Nothing past the line containing "Clear the entire" belongs in the output. Copy exactly every line of the data below from the first up to and including it.

DATA SHOWN
○ ○ ○ ○ ○

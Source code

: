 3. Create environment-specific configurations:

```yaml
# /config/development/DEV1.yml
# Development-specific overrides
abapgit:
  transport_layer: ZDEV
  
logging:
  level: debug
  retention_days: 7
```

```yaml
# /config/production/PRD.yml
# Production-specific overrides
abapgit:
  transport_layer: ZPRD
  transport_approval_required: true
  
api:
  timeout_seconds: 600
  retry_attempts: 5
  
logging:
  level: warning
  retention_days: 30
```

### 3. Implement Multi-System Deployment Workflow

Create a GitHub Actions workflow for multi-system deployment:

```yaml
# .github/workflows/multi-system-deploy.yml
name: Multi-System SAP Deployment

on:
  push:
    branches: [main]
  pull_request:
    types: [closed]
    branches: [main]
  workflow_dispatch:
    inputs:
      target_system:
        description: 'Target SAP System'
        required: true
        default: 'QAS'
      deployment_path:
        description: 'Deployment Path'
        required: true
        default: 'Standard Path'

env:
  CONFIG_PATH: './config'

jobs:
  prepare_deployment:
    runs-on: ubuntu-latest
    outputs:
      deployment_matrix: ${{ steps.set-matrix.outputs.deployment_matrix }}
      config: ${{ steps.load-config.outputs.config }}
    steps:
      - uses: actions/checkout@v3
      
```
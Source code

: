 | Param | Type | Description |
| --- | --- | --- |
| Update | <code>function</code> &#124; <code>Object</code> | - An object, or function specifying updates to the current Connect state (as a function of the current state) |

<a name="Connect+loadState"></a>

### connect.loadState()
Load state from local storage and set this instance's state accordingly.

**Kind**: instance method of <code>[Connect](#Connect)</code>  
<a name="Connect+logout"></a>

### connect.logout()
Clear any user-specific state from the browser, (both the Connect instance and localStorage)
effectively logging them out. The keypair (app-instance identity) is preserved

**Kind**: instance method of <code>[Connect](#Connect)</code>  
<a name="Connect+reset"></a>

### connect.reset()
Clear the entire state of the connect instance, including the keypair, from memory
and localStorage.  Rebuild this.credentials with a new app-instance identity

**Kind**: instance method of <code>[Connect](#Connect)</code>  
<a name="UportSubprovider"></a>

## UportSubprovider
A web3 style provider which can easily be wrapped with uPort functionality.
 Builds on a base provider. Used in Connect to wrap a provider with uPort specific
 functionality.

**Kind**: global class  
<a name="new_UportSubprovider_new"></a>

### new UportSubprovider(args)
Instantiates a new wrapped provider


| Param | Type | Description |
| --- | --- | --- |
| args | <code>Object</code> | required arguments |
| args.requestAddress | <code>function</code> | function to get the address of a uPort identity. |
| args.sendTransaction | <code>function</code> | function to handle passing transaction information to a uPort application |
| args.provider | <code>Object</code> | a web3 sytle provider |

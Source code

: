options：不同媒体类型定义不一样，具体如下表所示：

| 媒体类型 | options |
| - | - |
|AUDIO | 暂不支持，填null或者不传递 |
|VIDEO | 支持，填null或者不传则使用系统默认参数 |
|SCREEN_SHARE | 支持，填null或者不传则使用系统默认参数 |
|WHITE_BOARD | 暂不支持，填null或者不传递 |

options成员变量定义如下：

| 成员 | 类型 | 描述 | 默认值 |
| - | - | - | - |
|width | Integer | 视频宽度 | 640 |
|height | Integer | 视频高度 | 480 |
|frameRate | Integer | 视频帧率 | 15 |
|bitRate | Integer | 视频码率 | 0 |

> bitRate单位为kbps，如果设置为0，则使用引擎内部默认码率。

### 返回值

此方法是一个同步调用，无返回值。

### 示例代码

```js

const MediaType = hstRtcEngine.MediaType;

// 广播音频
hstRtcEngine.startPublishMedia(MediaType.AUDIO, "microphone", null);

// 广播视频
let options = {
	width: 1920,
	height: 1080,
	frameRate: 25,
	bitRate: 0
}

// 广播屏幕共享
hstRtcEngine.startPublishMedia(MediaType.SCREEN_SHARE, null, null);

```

○ ○ ○ ○ ○

WRITTEN SOLUTION
Source code

: 3. Create environment-specific configurations:

```yaml
# /config/development/DEV1.yml
# Development-specific overrides
abapgit:
  transport_layer: ZDEV
  
logging:
  level: debug
  retention_days: 7
```

```yaml
# /config/production/PRD.yml
# Production-specific overrides
abapgit:
  transport_layer: ZPRD
  transport_approval_required: true
  
api:
  timeout_seconds: 600
  retry_attempts: 5
  
logging:
  level: warning
  retention_days: 30
```

### 3. Implement Multi-System Deployment Workflow

Create a GitHub Actions workflow for multi-system deployment:

```yaml
# .github/workflows/multi-system-deploy.yml
name: Multi-System SAP Deployment

on:
  push:
    branches: [main]
  pull_request:
    types: [closed]
    branches: [main]
  workflow_dispatch:
    inputs:
      target_system:
        description: 'Target SAP System'
        required: true
        default: 'QAS'
      deployment_path:
        description: 'Deployment Path'
        required: true
        default: 'Standard Path'

env:
  CONFIG_PATH: './config'

jobs:
  prepare_deployment:
    runs-on: ubuntu-latest
    outputs:
      deployment_matrix: ${{ steps.set-matrix.outputs.deployment_matrix }}
      config: ${{ steps.load-config.outputs.config }}
    steps:
      - uses: actions/checkout@v3
      
```
Source code

: | Param | Type | Description |
| --- | --- | --- |
| Update | <code>function</code> &#124; <code>Object</code> | - An object, or function specifying updates to the current Connect state (as a function of the current state) |

<a name="Connect+loadState"></a>

### connect.loadState()
Load state from local storage and set this instance's state accordingly.

**Kind**: instance method of <code>[Connect](#Connect)</code>  
<a name="Connect+logout"></a>

### connect.logout()
Clear any user-specific state from the browser, (both the Connect instance and localStorage)
effectively logging them out. The keypair (app-instance identity) is preserved

**Kind**: instance method of <code>[Connect](#Connect)</code>  
<a name="Connect+reset"></a>

### connect.reset()
Clear the entire state of the connect instance, including the keypair, from memory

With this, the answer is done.